Exercise objective:
In your copy, set down the entries exactly and exclude the pictures.

Records to use:
┌──

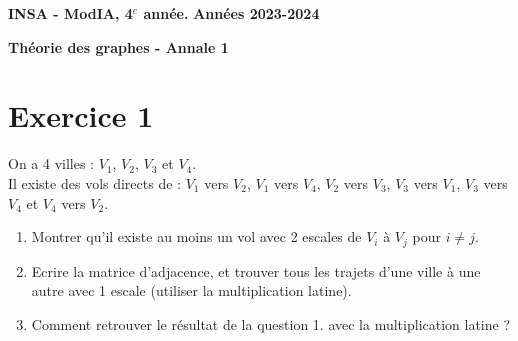 \documentclass[12pt,a4paper]{article}
\newcommand{\entete}{
    \noindent\textbf{INSA - ModIA, 4$^e$ année.}
    \hfill \textbf{Années 2023-2024}
    
    \begin{center}
        \textbf{\LARGE Théorie des graphes - Annale 1}
    \end{center}
}
\begin{document}
\entete

\vspace{0.5cm}

\section*{Exercice 1}

On a 4 villes : $V_1$, $V_2$, $V_3$ et $V_4$. \\
Il existe des vols directs de : $V_1$ vers $V_2$, $V_1$ vers $V_4$, $V_2$ vers $V_3$, $V_3$ vers $V_1$, $V_3$ vers $V_4$ et $V_4$ vers $V_2$. \\

\begin{enumerate}
    \item Montrer qu'il existe au moins un vol avec 2 escales de $V_i$ à $V_j$ pour $i \neq j$.
    \item Ecrire la matrice d'adjacence, et trouver tous les trajets d'une ville à une autre avec 1 escale (utiliser la multiplication latine).
    \item Comment retrouver le résultat de la question 1. avec la multiplication latine ?
\end{enumerate}


\color{blue}

\end{document}
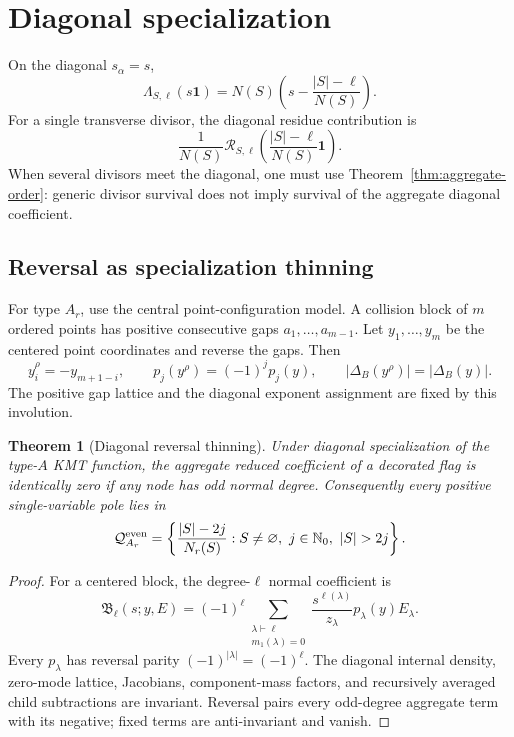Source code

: \documentclass[11pt]{article}
\newtheorem{theorem}{Theorem}[section]
\renewcommand{\boxed}[1]{#1}
\newcommand{\Nzero}{\mathbb N_0}
\newcommand{\cR}{\mathcal R}
\newcommand{\bfone}{\mathbf 1}
\begin{document}
\section{Diagonal specialization}

On the diagonal \(s_\alpha=s\),
\[
 \Lambda_{S,\ell}(s\bfone)
 =N(S)\left(s-\frac{|S|-\ell}{N(S)}\right).
\]
For a single transverse divisor, the diagonal residue contribution is
\[
 \frac1{N(S)}
 \cR_{S,\ell}\!\left(\frac{|S|-\ell}{N(S)}\bfone\right).
\]
When several divisors meet the diagonal, one must use
Theorem~\ref{thm:aggregate-order}: generic divisor survival does not
imply survival of the aggregate diagonal coefficient.

\subsection{Reversal as specialization thinning}

For type \(A_r\), use the central point-configuration model.  A
collision block of \(m\) ordered points has positive consecutive gaps
\(a_1,\ldots,a_{m-1}\).  Let \(y_1,\ldots,y_m\) be the centered point
coordinates and reverse the gaps.  Then
\[
 y_i^\rho=-y_{m+1-i},\qquad
 p_j(y^\rho)=(-1)^jp_j(y),\qquad
 |\Delta_B(y^\rho)|=|\Delta_B(y)|.
\]
The positive gap lattice and the diagonal exponent assignment are fixed
by this involution.

\begin{theorem}[Diagonal reversal thinning]
\label{thm:diagonal-parity}
Under diagonal specialization of the type-\(A\) KMT function, the
aggregate reduced coefficient of a decorated flag is identically zero
if any node has odd normal degree.  Consequently every positive
single-variable pole lies in
\[
 \boxed{
 \mathcal Q_{A_r}^{\rm even}
 =\left\{
 \frac{|S|-2j}{N_r(S)}:
 S\ne\varnothing,\ j\in\Nzero,\ |S|>2j
 \right\}.}
\]
\end{theorem}

\begin{proof}
For a centered block, the degree-\(\ell\) normal coefficient is
\[
 \mathfrak B_\ell(s;y,E)
 =(-1)^\ell
 \sum_{\substack{\lambda\vdash\ell\\m_1(\lambda)=0}}
 \frac{s^{\ell(\lambda)}}{z_\lambda}p_\lambda(y)E_\lambda.
\]
Every \(p_\lambda\) has reversal parity
\((-1)^{|\lambda|}=(-1)^\ell\).  The diagonal internal density,
zero-mode lattice, Jacobians, component-mass factors, and recursively
averaged child subtractions are invariant.  Reversal pairs every
odd-degree aggregate term with its negative; fixed terms are
anti-invariant and vanish.
\end{proof}
\end{document}
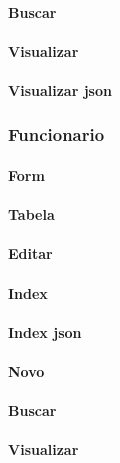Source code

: \paragraph{Buscar}

\paragraph{Visualizar}

\paragraph{Visualizar json}


\subsubsection{Funcionario}
\paragraph{Form}

\paragraph{Tabela}

\paragraph{Editar}

\paragraph{Index}

\paragraph{Index json}

\paragraph{Novo}

\paragraph{Buscar}

\paragraph{Visualizar}

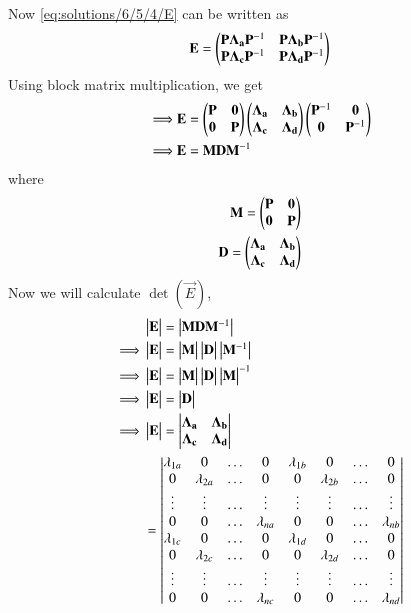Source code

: Now \eqref{eq:solutions/6/5/4/E} can be written as
\begin{align}
    \mathbf{E}=\begin{pmatrix}\mathbf{P}\mathbf{\Lambda_a}\mathbf{P}^{-1} & \mathbf{P}\mathbf{\Lambda_b}\mathbf{P}^{-1}\\\mathbf{P}\mathbf{\Lambda_c}\mathbf{P}^{-1} & \mathbf{P}\mathbf{\Lambda_d}\mathbf{P}^{-1}\end{pmatrix}
\end{align}
Using block matrix multiplication, we get
\begin{align}
    \implies&\mathbf{E}=\begin{pmatrix}\mathbf{P} & \mathbf{0}\\\mathbf{0} & \mathbf{P}\end{pmatrix}\begin{pmatrix}\mathbf{\Lambda_a} & \mathbf{\Lambda_b}\\\mathbf{\Lambda_c} & \mathbf{\Lambda_d}\end{pmatrix}\begin{pmatrix}\mathbf{P}^{-1} & \mathbf{0}\\\mathbf{0} & \mathbf{P}^{-1}\end{pmatrix}\\
    \implies&\mathbf{E}=\mathbf{M}\mathbf{D}\mathbf{M}^{-1}\label{eq:solutions/6/5/4/Edec}
\end{align}
where
\begin{align}
    \mathbf{M}=\begin{pmatrix}\mathbf{P} & \mathbf{0}\\\mathbf{0} & \mathbf{P}\end{pmatrix}\\
    \mathbf{D}=\begin{pmatrix}\mathbf{\Lambda_a} & \mathbf{\Lambda_b}\\\mathbf{\Lambda_c} & \mathbf{\Lambda_d}\end{pmatrix}
\end{align}
Now we will calculate $\det(\vec{E})$,
\begin{align}
    &\begin{vmatrix}\mathbf{E}\end{vmatrix}=\begin{vmatrix}\mathbf{M}\mathbf{D}\mathbf{M}^{-1}\end{vmatrix}\\
    \implies&\begin{vmatrix}\mathbf{E}\end{vmatrix}=\begin{vmatrix}\mathbf{M}\end{vmatrix}\begin{vmatrix}\mathbf{D}\end{vmatrix}\begin{vmatrix}\mathbf{M}^{-1}\end{vmatrix}\\
    \implies&\begin{vmatrix}\mathbf{E}\end{vmatrix}=\begin{vmatrix}\mathbf{M}\end{vmatrix}\begin{vmatrix}\mathbf{D}\end{vmatrix}\begin{vmatrix}\mathbf{M}\end{vmatrix}^{-1}\\
    \implies&\begin{vmatrix}\mathbf{E}\end{vmatrix}=\begin{vmatrix}\mathbf{D}\end{vmatrix}\label{eq:solutions/6/5/4/EeqD}\\
    \implies&\begin{vmatrix}\mathbf{E}\end{vmatrix}=\begin{vmatrix}\mathbf{\Lambda_a} & \mathbf{\Lambda_b}\\\mathbf{\Lambda_c} & \mathbf{\Lambda_d}\end{vmatrix}\\
    &=\begin{vmatrix}\lambda_{1a}&0&\dots&0&\lambda_{1b}&0&\dots&0\\0&\lambda_{2a}&\dots&0&0&\lambda_{2b}&\dots&0\\\vdots&\vdots&\dots&\vdots&\vdots&\vdots&\dots&\vdots\\0&0&\dots&\lambda_{na}&0&0&\dots&\lambda_{nb}\\\lambda_{1c}&0&\dots&0&\lambda_{1d}&0&\dots&0\\0&\lambda_{2c}&\dots&0&0&\lambda_{2d}&\dots&0\\\vdots&\vdots&\dots&\vdots&\vdots&\vdots&\dots&\vdots\\0&0&\dots&\lambda_{nc}&0&0&\dots&\lambda_{nd}\end{vmatrix}
\end{align}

└──

Task result:
 \documentclass[12pt,a4paper]{article}
\newcommand{\entete}{
    \noindent\textbf{INSA - ModIA, 4$^e$ année.}
    \hfill \textbf{Années 2023-2024}
    
    \begin{center}
        \textbf{\LARGE Théorie des graphes - Annale 1}
    \end{center}
}
\begin{document}
\entete

\vspace{0.5cm}

\section*{Exercice 1}

On a 4 villes : $V_1$, $V_2$, $V_3$ et $V_4$. \\
Il existe des vols directs de : $V_1$ vers $V_2$, $V_1$ vers $V_4$, $V_2$ vers $V_3$, $V_3$ vers $V_1$, $V_3$ vers $V_4$ et $V_4$ vers $V_2$. \\

\begin{enumerate}
    \item Montrer qu'il existe au moins un vol avec 2 escales de $V_i$ à $V_j$ pour $i \neq j$.
    \item Ecrire la matrice d'adjacence, et trouver tous les trajets d'une ville à une autre avec 1 escale (utiliser la multiplication latine).
    \item Comment retrouver le résultat de la question 1. avec la multiplication latine ?
\end{enumerate}


\color{blue}

\end{document}
Source code

: \documentclass[11pt]{article}
\newtheorem{theorem}{Theorem}[section]
\renewcommand{\boxed}[1]{#1}
\newcommand{\Nzero}{\mathbb N_0}
\newcommand{\cR}{\mathcal R}
\newcommand{\bfone}{\mathbf 1}
\begin{document}
\section{Diagonal specialization}

On the diagonal \(s_\alpha=s\),
\[
 \Lambda_{S,\ell}(s\bfone)
 =N(S)\left(s-\frac{|S|-\ell}{N(S)}\right).
\]
For a single transverse divisor, the diagonal residue contribution is
\[
 \frac1{N(S)}
 \cR_{S,\ell}\!\left(\frac{|S|-\ell}{N(S)}\bfone\right).
\]
When several divisors meet the diagonal, one must use
Theorem~\ref{thm:aggregate-order}: generic divisor survival does not
imply survival of the aggregate diagonal coefficient.

\subsection{Reversal as specialization thinning}

For type \(A_r\), use the central point-configuration model.  A
collision block of \(m\) ordered points has positive consecutive gaps
\(a_1,\ldots,a_{m-1}\).  Let \(y_1,\ldots,y_m\) be the centered point
coordinates and reverse the gaps.  Then
\[
 y_i^\rho=-y_{m+1-i},\qquad
 p_j(y^\rho)=(-1)^jp_j(y),\qquad
 |\Delta_B(y^\rho)|=|\Delta_B(y)|.
\]
The positive gap lattice and the diagonal exponent assignment are fixed
by this involution.

\begin{theorem}[Diagonal reversal thinning]
\label{thm:diagonal-parity}
Under diagonal specialization of the type-\(A\) KMT function, the
aggregate reduced coefficient of a decorated flag is identically zero
if any node has odd normal degree.  Consequently every positive
single-variable pole lies in
\[
 \boxed{
 \mathcal Q_{A_r}^{\rm even}
 =\left\{
 \frac{|S|-2j}{N_r(S)}:
 S\ne\varnothing,\ j\in\Nzero,\ |S|>2j
 \right\}.}
\]
\end{theorem}

\begin{proof}
For a centered block, the degree-\(\ell\) normal coefficient is
\[
 \mathfrak B_\ell(s;y,E)
 =(-1)^\ell
 \sum_{\substack{\lambda\vdash\ell\\m_1(\lambda)=0}}
 \frac{s^{\ell(\lambda)}}{z_\lambda}p_\lambda(y)E_\lambda.
\]
Every \(p_\lambda\) has reversal parity
\((-1)^{|\lambda|}=(-1)^\ell\).  The diagonal internal density,
zero-mode lattice, Jacobians, component-mass factors, and recursively
averaged child subtractions are invariant.  Reversal pairs every
odd-degree aggregate term with its negative; fixed terms are
anti-invariant and vanish.
\end{proof}
\end{document}
Source code

: \paragraph{Buscar}

\paragraph{Visualizar}

\paragraph{Visualizar json}


\subsubsection{Funcionario}
\paragraph{Form}

\paragraph{Tabela}

\paragraph{Editar}

\paragraph{Index}

\paragraph{Index json}

\paragraph{Novo}

\paragraph{Buscar}

\paragraph{Visualizar}

Source code

: Now \eqref{eq:solutions/6/5/4/E} can be written as
\begin{align}
    \mathbf{E}=\begin{pmatrix}\mathbf{P}\mathbf{\Lambda_a}\mathbf{P}^{-1} & \mathbf{P}\mathbf{\Lambda_b}\mathbf{P}^{-1}\\\mathbf{P}\mathbf{\Lambda_c}\mathbf{P}^{-1} & \mathbf{P}\mathbf{\Lambda_d}\mathbf{P}^{-1}\end{pmatrix}
\end{align}
Using block matrix multiplication, we get
\begin{align}
    \implies&\mathbf{E}=\begin{pmatrix}\mathbf{P} & \mathbf{0}\\\mathbf{0} & \mathbf{P}\end{pmatrix}\begin{pmatrix}\mathbf{\Lambda_a} & \mathbf{\Lambda_b}\\\mathbf{\Lambda_c} & \mathbf{\Lambda_d}\end{pmatrix}\begin{pmatrix}\mathbf{P}^{-1} & \mathbf{0}\\\mathbf{0} & \mathbf{P}^{-1}\end{pmatrix}\\
    \implies&\mathbf{E}=\mathbf{M}\mathbf{D}\mathbf{M}^{-1}\label{eq:solutions/6/5/4/Edec}
\end{align}
where
\begin{align}
    \mathbf{M}=\begin{pmatrix}\mathbf{P} & \mathbf{0}\\\mathbf{0} & \mathbf{P}\end{pmatrix}\\
    \mathbf{D}=\begin{pmatrix}\mathbf{\Lambda_a} & \mathbf{\Lambda_b}\\\mathbf{\Lambda_c} & \mathbf{\Lambda_d}\end{pmatrix}
\end{align}
Now we will calculate $\det(\vec{E})$,
\begin{align}
    &\begin{vmatrix}\mathbf{E}\end{vmatrix}=\begin{vmatrix}\mathbf{M}\mathbf{D}\mathbf{M}^{-1}\end{vmatrix}\\
    \implies&\begin{vmatrix}\mathbf{E}\end{vmatrix}=\begin{vmatrix}\mathbf{M}\end{vmatrix}\begin{vmatrix}\mathbf{D}\end{vmatrix}\begin{vmatrix}\mathbf{M}^{-1}\end{vmatrix}\\
    \implies&\begin{vmatrix}\mathbf{E}\end{vmatrix}=\begin{vmatrix}\mathbf{M}\end{vmatrix}\begin{vmatrix}\mathbf{D}\end{vmatrix}\begin{vmatrix}\mathbf{M}\end{vmatrix}^{-1}\\
    \implies&\begin{vmatrix}\mathbf{E}\end{vmatrix}=\begin{vmatrix}\mathbf{D}\end{vmatrix}\label{eq:solutions/6/5/4/EeqD}\\
    \implies&\begin{vmatrix}\mathbf{E}\end{vmatrix}=\begin{vmatrix}\mathbf{\Lambda_a} & \mathbf{\Lambda_b}\\\mathbf{\Lambda_c} & \mathbf{\Lambda_d}\end{vmatrix}\\
    &=\begin{vmatrix}\lambda_{1a}&0&\dots&0&\lambda_{1b}&0&\dots&0\\0&\lambda_{2a}&\dots&0&0&\lambda_{2b}&\dots&0\\\vdots&\vdots&\dots&\vdots&\vdots&\vdots&\dots&\vdots\\0&0&\dots&\lambda_{na}&0&0&\dots&\lambda_{nb}\\\lambda_{1c}&0&\dots&0&\lambda_{1d}&0&\dots&0\\0&\lambda_{2c}&\dots&0&0&\lambda_{2d}&\dots&0\\\vdots&\vdots&\dots&\vdots&\vdots&\vdots&\dots&\vdots\\0&0&\dots&\lambda_{nc}&0&0&\dots&\lambda_{nd}\end{vmatrix}
\end{align}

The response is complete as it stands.